‘ソウル市公務員スパイ証拠ねつ造事件’を捜査中のソウル中央地検捜査チーム(チーム長ユン・ガプクン)は14日、中国公文書を偽造して国家情報院に伝達した疑い(私文書偽造および偽造私文書行使)で国家情報院協力者キム・某(61)氏の拘束令状を請求した。 法曹界では国家保安法の‘ねつ造’疑惑を適用できるにも関わらず、検察がこれを適用せずに依然として国家情報院をひごしようとしているという指摘が出ている。
キム氏は昨年12月仁川(インチョン)で‘キム社長’と呼ばれる国家情報院職員に会い、スパイ疑惑事件の被告人ユ・ウソン(34)氏の弁護人が裁判所に提出した中国三合辺境検査廠(税関)の情況説明書に反論する内容の文書を入手してほしいという要請を受けた。 キム氏は中国に入国し情況説明書に対する虚偽の答弁書を三合辺境検査廠が発行したかのように偽装し国家情報院に伝達し、検察は国家情報院からこれを受け取って裁判所に証拠として出した。
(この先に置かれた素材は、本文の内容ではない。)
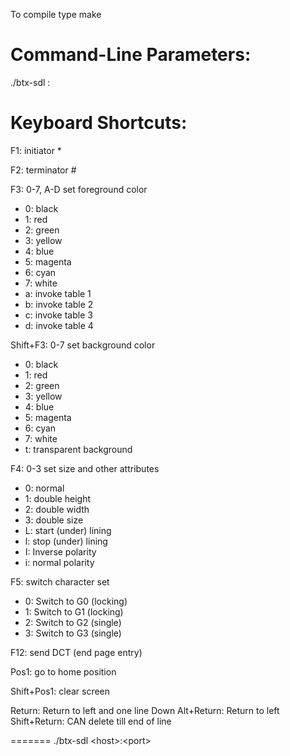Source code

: To compile type
make

Command-Line Parameters:
========================

./btx-sdl <host>:<port>


Keyboard Shortcuts:
===================

F1: initiator *

F2: terminator #

F3: 0-7, A-D set foreground color
* 0: black
* 1: red
* 2: green
* 3: yellow
* 4: blue
* 5: magenta
* 6: cyan
* 7: white
* a: invoke table 1
* b: invoke table 2
* c: invoke table 3
* d: invoke table 4

Shift+F3: 0-7 set background color
* 0: black
* 1: red
* 2: green
* 3: yellow
* 4: blue
* 5: magenta
* 6: cyan
* 7: white
* t: transparent background

F4: 0-3 set size and other attributes
* 0: normal
* 1: double height
* 2: double width
* 3: double size
* L: start (under) lining
* l: stop (under) lining
* I: Inverse polarity
* i: normal polarity

F5: switch character set
* 0: Switch to G0 (locking)
* 1: Switch to G1 (locking)
* 2: Switch to G2 (single)
* 3: Switch to G3 (single)


F12: send DCT (end page entry)

Pos1: go to home position

Shift+Pos1: clear screen

Return: Return to left and one line Down
Alt+Return: Return to left
Shift+Return: CAN delete till end of line

=======
./btx-sdl \<host\>:\<port\>
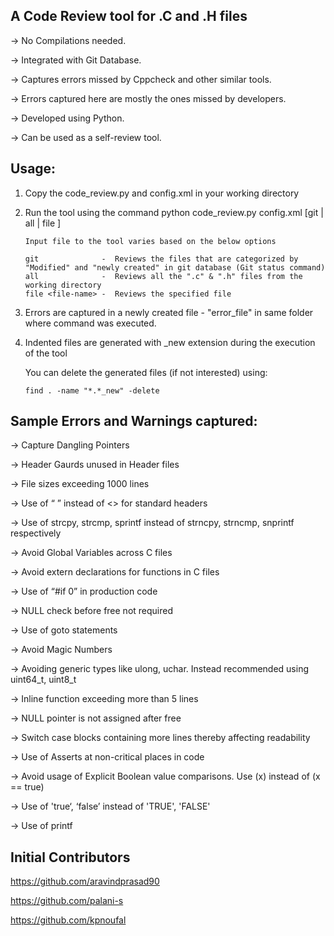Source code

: A Code Review tool for .C and .H files
--------------------------------------

-> No Compilations needed.

-> Integrated with Git Database.

-> Captures errors missed by Cppcheck and other similar tools.

-> Errors captured here are mostly the ones missed by developers.

-> Developed using Python.

-> Can be used as a self-review tool.



Usage:
------

1) Copy the code_review.py and config.xml in your working directory

2) Run the tool using the command 
       python code_review.py config.xml  [git | all | file <file-name>]

       Input file to the tool varies based on the below options 
       
       git              -  Reviews the files that are categorized by "Modified" and "newly created" in git database (Git status command)
       all              -  Reviews all the ".c" & ".h" files from the working directory
       file <file-name> -  Reviews the specified file

3) Errors are captured in a newly created file - "error_file" in same folder where command was executed.

4) Indented files are generated with _new extension during the execution of the tool

   You can delete the generated files (if not interested) using:

       find . -name "*.*_new" -delete


Sample Errors and Warnings captured:
------------------------------------

-> Capture Dangling Pointers

-> Header Gaurds unused in Header files

-> File sizes exceeding 1000 lines

-> Use of  “ ” instead of <> for standard headers

-> Use of strcpy, strcmp, sprintf instead of strncpy, strncmp, snprintf respectively

-> Avoid Global Variables across C files

-> Avoid extern declarations for functions in C files

-> Use of “#if 0” in production code

-> NULL check before free not required

-> Use of goto statements

-> Avoid Magic Numbers

-> Avoiding generic types like ulong, uchar. Instead recommended using uint64_t, uint8_t

-> Inline function exceeding more than 5 lines

-> NULL pointer is not assigned after free

-> Switch case blocks containing more lines thereby affecting readability

-> Use of Asserts at non-critical places in code

-> Avoid usage of Explicit Boolean value comparisons. Use (x) instead of (x == true)

-> Use of 'true‘, ‘false’ instead of 'TRUE', 'FALSE'

-> Use of printf


Initial Contributors
------------
https://github.com/aravindprasad90 

https://github.com/palani-s

https://github.com/kpnoufal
国家保安法は‘他人を刑事処分を受けさせる目的で証拠をねつ造した者’を処罰するよう定めている。 キム氏がユ氏の控訴審裁判所に提出されることを知りながら中国公文書を偽造して国家情報院職員に伝達したとすればこの罪が成立する。 検察はキム氏が国家情報院職員から裁判の証拠として中国公文書の入手が必要な背景について十分に聞いていた情況を把握したと言う。 ソウルのある部長判事は「(キム氏が)偽造文書が裁判に証拠として提出される予定であることを知らなかったと主張する場合、明白に知っていたという立証がされなくても事前に知っていたらしい情況があれば有罪と認定される」と話した。
検察が去る7日に捜査体制に転換した後、初めて拘束令状を請求したキム氏に対して国家保安法のねつ造疑惑を適用しなかったことにより、今後ユ氏のスパイ疑惑事件捜査に関与した国家情報院職員らと検察関係者たちに対しても‘私文書偽造’に限定して消極的に捜査するという展望が多い。 検察関係者は「キム氏に国家保安法のねつ造罪を適用すれば、国家情報院・検察までが自動的に連関する構造なので、今回の捜査を慎重に行うものと見られる」と話した。